LEDs normally operate on a maximum of a couple of volts. However, it is possible to buy LEDs with a suitable ballast resistor integrated into the LED package to allow them to work directly from a 12v DC supply. Two of these, connected back-to-back, can be used to replace the incandescent bulb. One of the pair will glow on each phase of the AC. Actually, they’ll each flash 50 times a second, but we just see a glow, which is good enough. Unfortunately the transient voltage spikes (back EMF from the chimes) in the system would completely destroy the LEDs when the bellpush is first pressed.

To avoid this, it is possible to take advantage of a Voltage Dependant Resistor (VDR). This is a simple passive component whose resistance varies according to the voltage placed accross it. When the voltage is below a rated value, it presents a very high resistance – essentially it is an insulator. When the voltage rises above that rated value its resistance falls rapidly, becoming a conductor, and allowing current to flow through it, preventing excess voltage from forming across it.

By wiring a VDR rated at 12v across each coil, the voltages across the coils can be clamped to a maximum of 12v, preventing any back EMF voltages from forming in the circuit. The result, in my case, is a pair of bellpushes that glow a gentle blue colour, and should continue to do so for years to come.

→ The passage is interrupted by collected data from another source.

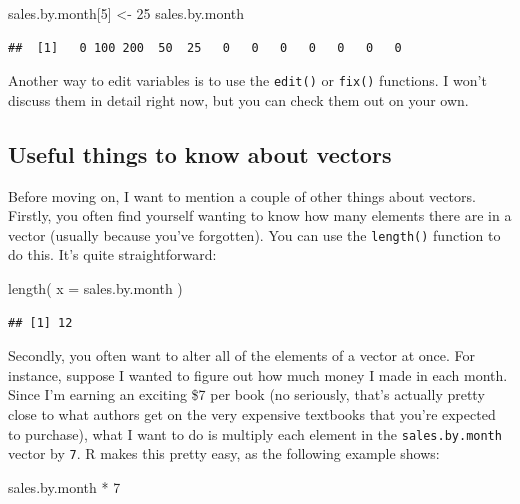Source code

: \documentclass[
]{book}
\newenvironment{Shaded}{\begin{snugshade}}{\end{snugshade}}
\newcommand{\AttributeTok}[1]{\textcolor[rgb]{0.77,0.63,0.00}{#1}}
\newcommand{\DecValTok}[1]{\textcolor[rgb]{0.00,0.00,0.81}{#1}}
\newcommand{\FunctionTok}[1]{\textcolor[rgb]{0.00,0.00,0.00}{#1}}
\newcommand{\NormalTok}[1]{#1}
\newcommand{\OtherTok}[1]{\textcolor[rgb]{0.56,0.35,0.01}{#1}}
\newcommand{\SpecialCharTok}[1]{\textcolor[rgb]{0.00,0.00,0.00}{#1}}
\begin{document}
\begin{Shaded}
\begin{Highlighting}[]
\NormalTok{sales.by.month[}\DecValTok{5}\NormalTok{] }\OtherTok{\textless{}{-}} \DecValTok{25}
\NormalTok{sales.by.month}
\end{Highlighting}
\end{Shaded}

\begin{verbatim}
##  [1]   0 100 200  50  25   0   0   0   0   0   0   0
\end{verbatim}

Another way to edit variables is to use the \texttt{edit()} or \texttt{fix()} functions. I won't discuss them in detail right now, but you can check them out on your own.

\hypertarget{veclength}{%
\subsection{Useful things to know about vectors}\label{veclength}}

Before moving on, I want to mention a couple of other things about vectors. Firstly, you often find yourself wanting to know how many elements there are in a vector (usually because you've forgotten). You can use the \texttt{length()} function to do this. It's quite straightforward:

\begin{Shaded}
\begin{Highlighting}[]
\FunctionTok{length}\NormalTok{( }\AttributeTok{x =}\NormalTok{ sales.by.month )}
\end{Highlighting}
\end{Shaded}

\begin{verbatim}
## [1] 12
\end{verbatim}

Secondly, you often want to alter all of the elements of a vector at once. For instance, suppose I wanted to figure out how much money I made in each month. Since I'm earning an exciting \$7 per book (no seriously, that's actually pretty close to what authors get on the very expensive textbooks that you're expected to purchase), what I want to do is multiply each element in the \texttt{sales.by.month} vector by \texttt{7}. R makes this pretty easy, as the following example shows:

\begin{Shaded}
\begin{Highlighting}[]
\NormalTok{sales.by.month }\SpecialCharTok{*} \DecValTok{7}
\end{Highlighting}
\end{Shaded}
\end{document}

This circuit diagram should make things clearer; the bits in the “dotted T” outline are in the chime unit:

Doorbell circuit diagram

Also refer to this photo from the HowStuffWorks site to see how a chime unit works mechanically:

Inside of chime showing solenoids

The pistons of the solenoids rest just above the “dong” tone bar (at the bottom). When energised the pistons push upward against springs. One (the right hand one in the above picture) is able to contact the “ding” tone bar (at the top), the other is not – there is a plastic buffer to prevent that. When de-energised, springs force the pistons to rebound back against the “dong” tone bar, before they settle into their resting positions. So one solenoid causes a “ding-dong” sound, the other only a “dong” sound.

Finally, refer to Wikipedia to understand how the solenoids create back EMF when they are de-energised and the springs push the pistons back through the coils to their original location.